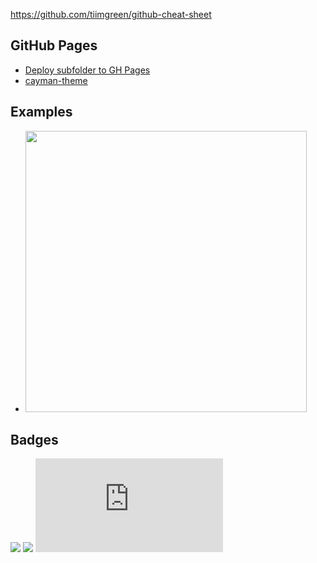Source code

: https://github.com/tiimgreen/github-cheat-sheet

## GitHub Pages
- [Deploy subfolder to GH Pages](https://gist.github.com/cobyism/4730490)
- [cayman-theme](https://github.com/jasonlong/cayman-theme)

## Examples
- [<img width="450" src="http://img.youtube.com/vi/6g3-TQ6aaw8/maxresdefault.jpg" >](http://www.youtube.com/watch?v=6g3-TQ6aaw8)

## Badges
![](https://nodei.co/npm/react-object-inspector.png?downloads=true&downloadRank=true&stars=true)
![](https://nodei.co/npm/react-inspector.png?downloads=true&downloadRank=true&stars=true)
![](https://badge-size.herokuapp.com/xyc/react-inspector/master/dist/react-inspector.min.js?compression=gzip)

=====

*EXERCISE:* All lines of the material that contain the string "nodei" are to be copied.

*TASK SOLUTION:*
![](https://nodei.co/npm/react-object-inspector.png?downloads=true&downloadRank=true&stars=true)
![](https://nodei.co/npm/react-inspector.png?downloads=true&downloadRank=true&stars=true)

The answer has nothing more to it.